Sunday, January 13, 2008

bottom line, mahavira is a saint

I know you're all on the edge of your seats, waiting to hear how my night with Mahavira's family went. I'll tell you, it went pretty well, but only because they're all really awesome and the human spirit is resilient. One tiny little exchange between me and my boss during the last half-hour of my work day on Friday threw a huge wrench into my self-esteem and set me up for potential failure, but I managed to pull myself together enough to successfully navigate my way through that first family meeting.

The details aren't important, all you need to know is that I was very mildly chastised by my boss at 5pm Friday, thirty minutes before I walked out the door to go to Mahavira's. And, it turns out, I have absolutely zero emotional tolerance for chastisement. I started an immediate downward spiral, which I then vented on Mahavira by *being* the thing that I hate: I "chastised" her, in my own way, by being sarcastic and condescending and it is a miracle that she didn't either 1.) slap me, or 2.) send me home before we ever even left for her brother's house. Sadly, I repeated the bad behavior again yesterday... more than once. Mahavira deserves a medal.

Anyway, after putting up with some of my shit (and very appropriately calling me on it), Mahavira bought me a beer at the Amnesia Brewing Company and we sat outside and drank and I started feeling slightly better, though I was beginning to have a lot of anxiety about meeting her family because I knew I was in a bad emotional space. Once my beer was gone, I had just enough liquid courage to get up and at least try to face the challenge.

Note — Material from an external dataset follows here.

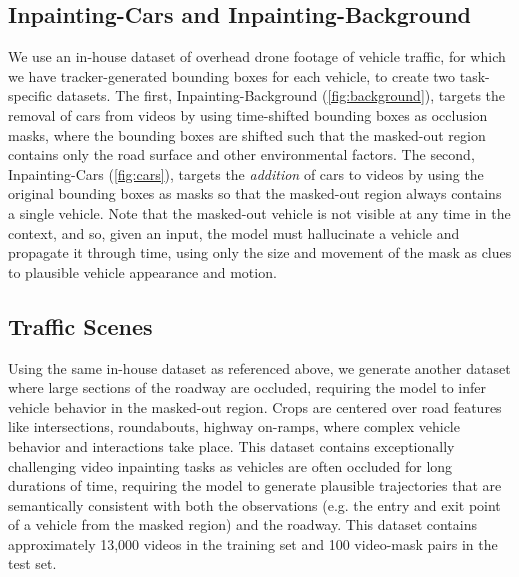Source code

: \subsection{Inpainting-Cars and Inpainting-Background}
We use an in-house dataset of overhead drone footage of vehicle traffic, for which we have tracker-generated bounding boxes for each vehicle, to create two task-specific datasets. The first, Inpainting-Background (\cref{fig:background}), targets the removal of cars from videos by using time-shifted bounding boxes as occlusion masks, where the bounding boxes are shifted such that the masked-out region contains only the road surface and other environmental factors. The second, Inpainting-Cars (\cref{fig:cars}), targets the \emph{addition} of cars to videos by using the original bounding boxes as masks so that the masked-out region always contains a single vehicle. Note that the masked-out vehicle is not visible at any time in the context, and so,  given an input, the model must hallucinate a vehicle and propagate it through time, using only the size and movement of the mask as clues to plausible vehicle appearance and motion.
\subsection{Traffic Scenes}
Using the same in-house dataset as referenced above, we generate another dataset where large sections of the roadway are occluded, requiring the model to infer vehicle behavior in the masked-out region. Crops are centered over road features like intersections, roundabouts, highway on-ramps, \etc where complex vehicle behavior and interactions take place. This dataset contains exceptionally challenging video inpainting tasks as vehicles are often occluded for long durations of time, requiring the model to generate plausible trajectories that are semantically consistent with both the observations (e.g. the entry and exit point of a vehicle from the masked region) and the roadway. This dataset contains approximately 13,000 videos in the training set and 100 video-mask pairs in the test set.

It all turned out to be fine. Mahavira's sister-in-law Ivy had definitely acted unilaterally when she demanded we come over. Turns out, Mahavira's brother Billie was having his "dude night" -- where his nerdy male friends come over and play RPGs, this week it was Magic... or is it Magik? or Majik? The house was full of children, Mahavira's two beloved nephews and their cousins. I met children first, then Billie who was very sweet and warm and made sure we each had beers within moments of walking in the door. Then I met Shelle, married to Ivy's brother, who (I learned later) had only come over to check me out. Then I met Tom, one of the "dudes," a man Billie and Mahavira have known for about 20 years. Mahavira informed me on the way over that Tom was the most awesome, perfect man on the planet and that she'd run off with him in a hot minute if he'd leave his wife. Fabulous. He turned out to be cute, smart and really charming, and he went out of his way to be nice to me, which led me to approve of Mahavira's assessment. Finally Ivy surfaced from the kitchen bearing platters of sandwiches which she layed out all over the table and pretty soon the whole chaotic bunch had swarmed into chairs around the table and everyone was eating and talking and it was like business as usual, except that everyone was serruptitiously checking me out and assessing my quality as a potential partner for Mahavira.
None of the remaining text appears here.